*Source material*.
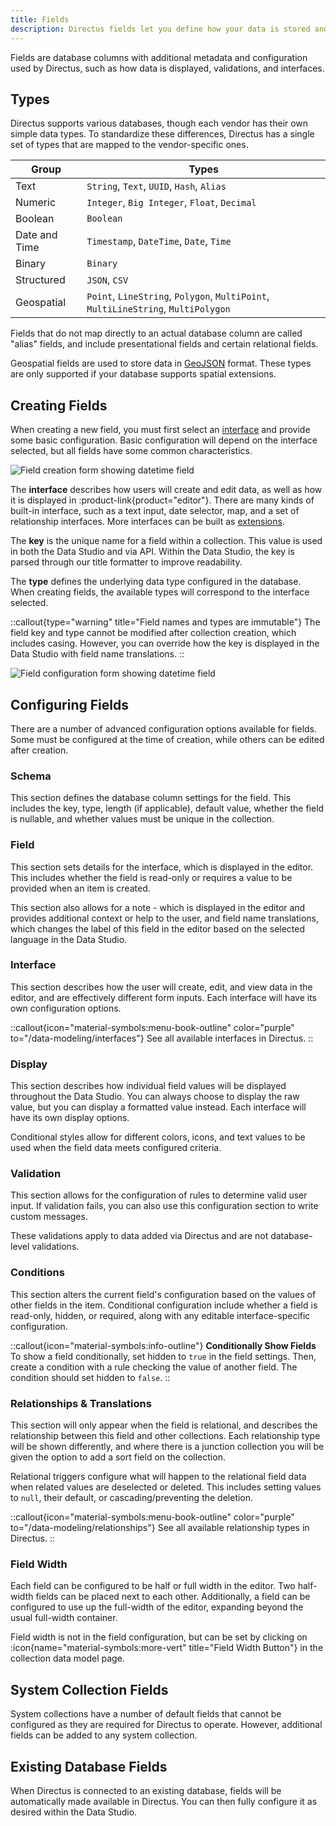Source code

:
 ```yaml
---
title: Fields
description: Directus fields let you define how your data is stored and displayed. Learn about creating fields, data types, interfaces, validations, relationships, and more. Discover how to configure fields to perfectly suit your data modeling needs in Directus.
---
```


Fields are database columns with additional metadata and configuration used by Directus, such as how data is displayed, validations, and interfaces.

## Types

Directus supports various databases, though each vendor has their own simple data types. To standardize these differences, Directus has a single set of types that are mapped to the vendor-specific ones.

| Group         | Types                                                                             |
| ------------- | --------------------------------------------------------------------------------- |
| Text          | `String`, `Text`, `UUID`, `Hash`, `Alias`                                         |
| Numeric       | `Integer`, `Big Integer`, `Float`, `Decimal`                                      |
| Boolean       | `Boolean`                                                                         |
| Date and Time | `Timestamp`, `DateTime`, `Date`, `Time`                                           |
| Binary        | `Binary`                                                                          |
| Structured    | `JSON`, `CSV`                                                                     |
| Geospatial    | `Point`, `LineString`, `Polygon`, `MultiPoint`, `MultiLineString`, `MultiPolygon` |

Fields that do not map directly to an actual database column are called "alias" fields, and include presentational fields and certain relational fields.

Geospatial fields are used to store data in [GeoJSON](https://geojson.org/) format. These types are only supported if your database supports spatial extensions.

## Creating Fields

When creating a new field, you must first select an [interface](/data-modeling/interfaces) and provide some basic configuration. Basic configuration will depend on the interface selected, but all fields have some common characteristics.

![Field creation form showing datetime field](https://product-team.directus.app/assets/426fb648-1e88-46e4-92f1-af76f3254d25.webp)

The **interface** describes how users will create and edit data, as well as how it is displayed in :product-link{product="editor"}. There are many kinds of built-in interface, such as a text input, date selector, map, and a set of relationship interfaces. More interfaces can be built as [extensions](/extensions/overview).

The **key** is the unique name for a field within a collection. This value is used in both the Data Studio and via API. Within the Data Studio, the key is parsed through our title formatter to improve readability.

The **type** defines the underlying data type configured in the database. When creating fields, the available types will correspond to the interface selected.

::callout{type="warning" title="Field names and types are immutable"}
The field key and type cannot be modified after collection creation, which includes casing. However, you can override how the key is displayed in the Data Studio with field name translations.
::

![Field configuration form showing datetime field](https://product-team.directus.app/assets/1234cdf2-778e-4e3a-836c-bb698398848b.webp)

## Configuring Fields

There are a number of advanced configuration options available for fields. Some must be configured at the time of creation, while others can be edited after creation.

### Schema

This section defines the database column settings for the field. This includes the key, type, length (if applicable), default value, whether the field is nullable, and whether values must be unique in the collection.

### Field

This section sets details for the interface, which is displayed in the editor. This includes whether the field is read-only or requires a value to be provided when an item is created.

This section also allows for a note - which is displayed in the editor and provides additional context or help to the user, and field name translations, which changes the label of this field in the editor based on the selected language in the Data Studio.

### Interface

This section describes how the user will create, edit, and view data in the editor, and are effectively different form inputs. Each interface will have its own configuration options.

::callout{icon="material-symbols:menu-book-outline" color="purple" to="/data-modeling/interfaces"}
See all available interfaces in Directus.
::

### Display

This section describes how individual field values will be displayed throughout the Data Studio. You can always choose to display the raw value, but you can display a formatted value instead. Each interface will have its own display options.

Conditional styles allow for different colors, icons, and text values to be used when the field data meets configured criteria.

### Validation

This section allows for the configuration of rules to determine valid user input. If validation fails, you can also use this configuration section to write custom messages.

These validations apply to data added via Directus and are not database-level validations.

### Conditions

This section alters the current field's configuration based on the values of other fields in the item. Conditional configuration include whether a field is read-only, hidden, or required, along with any editable interface-specific configuration.

::callout{icon="material-symbols:info-outline"}
**Conditionally Show Fields**
To show a field conditionally, set hidden to `true` in the field settings. Then, create a condition with a rule checking the value of another field. The condition should set hidden to `false`.
::

### Relationships & Translations

This section will only appear when the field is relational, and describes the relationship between this field and other collections. Each relationship type will be shown differently, and where there is a junction collection you will be given the option to add a sort field on the collection.

Relational triggers configure what will happen to the relational field data when related values are deselected or deleted. This includes setting values to `null`, their default, or cascading/preventing the deletion.

::callout{icon="material-symbols:menu-book-outline" color="purple" to="/data-modeling/relationships"}
See all available relationship types in Directus.
::

### Field Width

Each field can be configured to be half or full width in the editor. Two half-width fields can be placed next to each other. Additionally, a field can be configured to use up the full-width of the editor, expanding beyond the usual full-width container.

Field width is not in the field configuration, but can be set by clicking on :icon{name="material-symbols:more-vert" title="Field Width Button"} in the collection data model page.

## System Collection Fields

System collections have a number of default fields that cannot be configured as they are required for Directus to operate. However, additional fields can be added to any system collection.

## Existing Database Fields

When Directus is connected to an existing database, fields will be automatically made available in Directus. You can then fully configure it as desired within the Data Studio.
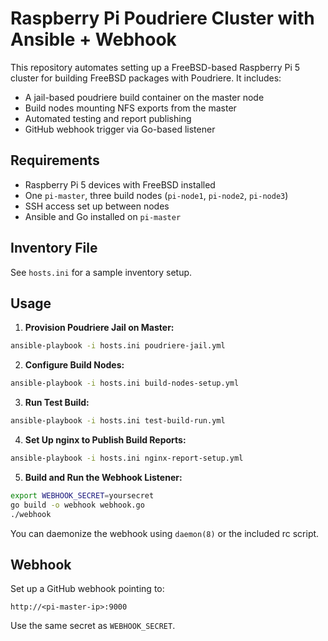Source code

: # Raspberry Pi Poudriere Cluster with Ansible + Webhook

This repository automates setting up a FreeBSD-based Raspberry Pi 5 cluster for building FreeBSD packages with Poudriere. It includes:

- A jail-based poudriere build container on the master node
- Build nodes mounting NFS exports from the master
- Automated testing and report publishing
- GitHub webhook trigger via Go-based listener

## Requirements

- Raspberry Pi 5 devices with FreeBSD installed
- One `pi-master`, three build nodes (`pi-node1`, `pi-node2`, `pi-node3`)
- SSH access set up between nodes
- Ansible and Go installed on `pi-master`

## Inventory File

See `hosts.ini` for a sample inventory setup.

## Usage

1. **Provision Poudriere Jail on Master:**

```sh
ansible-playbook -i hosts.ini poudriere-jail.yml
```

2. **Configure Build Nodes:**

```sh
ansible-playbook -i hosts.ini build-nodes-setup.yml
```

3. **Run Test Build:**

```sh
ansible-playbook -i hosts.ini test-build-run.yml
```

4. **Set Up nginx to Publish Build Reports:**

```sh
ansible-playbook -i hosts.ini nginx-report-setup.yml
```

5. **Build and Run the Webhook Listener:**

```sh
export WEBHOOK_SECRET=yoursecret
go build -o webhook webhook.go
./webhook
```

You can daemonize the webhook using `daemon(8)` or the included rc script.

## Webhook

Set up a GitHub webhook pointing to:

```
http://<pi-master-ip>:9000
```

Use the same secret as `WEBHOOK_SECRET`.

*What you need to do*. Show the lines where the word "Geospatial" appears in the entries.

*Result of the exercise*.
| Geospatial    | `Point`, `LineString`, `Polygon`, `MultiPoint`, `MultiLineString`, `MultiPolygon` |
Geospatial fields are used to store data in [GeoJSON](https://geojson.org/) format. These types are only supported if your database supports spatial extensions.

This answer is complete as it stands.